ITB Berlin: Messehallen ausgebucht

Mehr Standfläche für Aussteller aus Boom-Segmenten wie Travel Technology oder den arabischen Destinationen – Neue Aussteller und innovative Standkonzepte – Neues Segment Medical Tourism – Größte Reisemesse der Welt spiegelt Trends und Entwicklungen der Reiseindustrie wider

Die Welt in 26 Hallen: Die ITB Berlin ist auch dieses Jahr wieder ausgebucht. Die größte Reisemesse der Welt konnte neben langjährigen Ausstellern dieses Jahr auch viele neue gewinnen. Ebenso kam die ITB Berlin der Nachfrage einiger Aussteller nach größeren Standflächen nach: Einige Stände werden in die Höhe wachsen und die Aufteilung der Hallen wurde optimiert. Viele Tourismusziele, vor allem aus dem Mittelmeerraum, haben dieses Jahr einen neuen Standort. So können sich vom 8. bis 12. März 2017 rund 10.000 ausstellende Organisationen und Unternehmen auf dem größten Marktplatz der internationalen Reiseindustrie präsentieren. Der neue, gültige Hallenplan steht hier (www.itb-berlin.de/Aussteller/Messegelaende/) zum Download bereit.

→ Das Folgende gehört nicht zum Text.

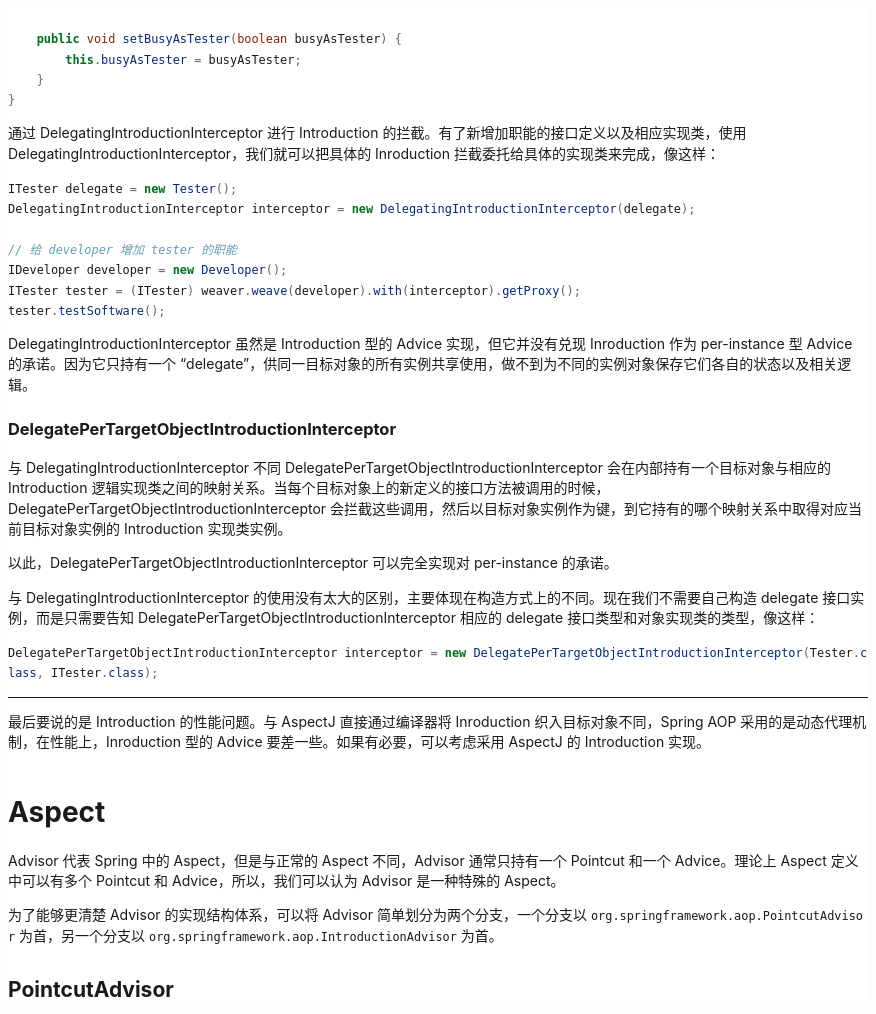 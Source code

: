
 ```java

    public void setBusyAsTester(boolean busyAsTester) {
        this.busyAsTester = busyAsTester;
    }
}
```

通过 DelegatingIntroductionInterceptor 进行 Introduction 的拦截。有了新增加职能的接口定义以及相应实现类，使用 DelegatingIntroductionInterceptor，我们就可以把具体的 Inroduction 拦截委托给具体的实现类来完成，像这样：

```java
ITester delegate = new Tester();
DelegatingIntroductionInterceptor interceptor = new DelegatingIntroductionInterceptor(delegate);

// 给 developer 增加 tester 的职能
IDeveloper developer = new Developer();
ITester tester = (ITester) weaver.weave(developer).with(interceptor).getProxy();
tester.testSoftware();
```

DelegatingIntroductionInterceptor 虽然是 Introduction 型的 Advice 实现，但它并没有兑现 Inroduction 作为 per-instance 型 Advice 的承诺。因为它只持有一个 “delegate”，供同一目标对象的所有实例共享使用，做不到为不同的实例对象保存它们各自的状态以及相关逻辑。

### DelegatePerTargetObjectIntroductionInterceptor

与 DelegatingIntroductionInterceptor 不同 DelegatePerTargetObjectIntroductionInterceptor 会在内部持有一个目标对象与相应的 Introduction 逻辑实现类之间的映射关系。当每个目标对象上的新定义的接口方法被调用的时候，DelegatePerTargetObjectIntroductionInterceptor 会拦截这些调用，然后以目标对象实例作为键，到它持有的哪个映射关系中取得对应当前目标对象实例的 Introduction 实现类实例。

以此，DelegatePerTargetObjectIntroductionInterceptor 可以完全实现对 per-instance 的承诺。

与 DelegatingIntroductionInterceptor 的使用没有太大的区别，主要体现在构造方式上的不同。现在我们不需要自己构造 delegate 接口实例，而是只需要告知 DelegatePerTargetObjectIntroductionInterceptor 相应的 delegate 接口类型和对象实现类的类型，像这样：

```java
DelegatePerTargetObjectIntroductionInterceptor interceptor = new DelegatePerTargetObjectIntroductionInterceptor(Tester.class, ITester.class);
```

---

最后要说的是 Introduction 的性能问题。与 AspectJ 直接通过编译器将 Inroduction 织入目标对象不同，Spring AOP 采用的是动态代理机制，在性能上，Inroduction 型的 Advice 要差一些。如果有必要，可以考虑采用 AspectJ 的 Introduction 实现。

# Aspect

Advisor 代表 Spring 中的 Aspect，但是与正常的 Aspect 不同，Advisor 通常只持有一个 Pointcut 和一个 Advice。理论上 Aspect 定义中可以有多个 Pointcut 和 Advice，所以，我们可以认为 Advisor 是一种特殊的 Aspect。

为了能够更清楚 Advisor 的实现结构体系，可以将 Advisor 简单划分为两个分支，一个分支以 `org.springframework.aop.PointcutAdvisor` 为首，另一个分支以 `org.springframework.aop.IntroductionAdvisor` 为首。

## PointcutAdvisor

„Unsere ausgebuchten Messehallen senden ein deutliches Signal: Die internationale Reiseindustrie setzt auch in Zeiten, die von politischen Unwägbarkeiten gekennzeichnet sind, auf eine starke Präsenz, Fortschritt und den persönlichen Austausch auf der größten Reisemesse der Welt. Insbesondere aus Asien, den arabischen Destinationen und aus dem Bereich der Travel Technology war die Nachfrage dieses Jahr wieder unverändert stark. Wir haben diese Entwicklung durch eine sinnvolle Umverteilung der Hallen unterstützt und konnten so dem Wunsch vieler Aussteller nach zusätzlichen Standflächen nachkommen“, erklärt David Ruetz, Head of ITB Berlin.

Im Rampenlicht steht dieses Jahr das Offizielle Partnerland der ITB Berlin, Botswana. Der faszinierende Binnenstaat im südlichen Afrika wird die Eröffnungsfeier am Vorabend der ITB Berlin künstlerisch gestalten und präsentiert seine Ausstellungsfläche im Vergleich zum Vorjahr auf einem zweistöckigen Stand. In Halle 20 erfahren Besucher mehr über hervorragende nachhaltige Tourismusinitiativen, Safaris und Tierschutzprojekte, die beeindruckende Tier- und Pflanzenwelt und das vielfältige kulturelle Erbe des Landes.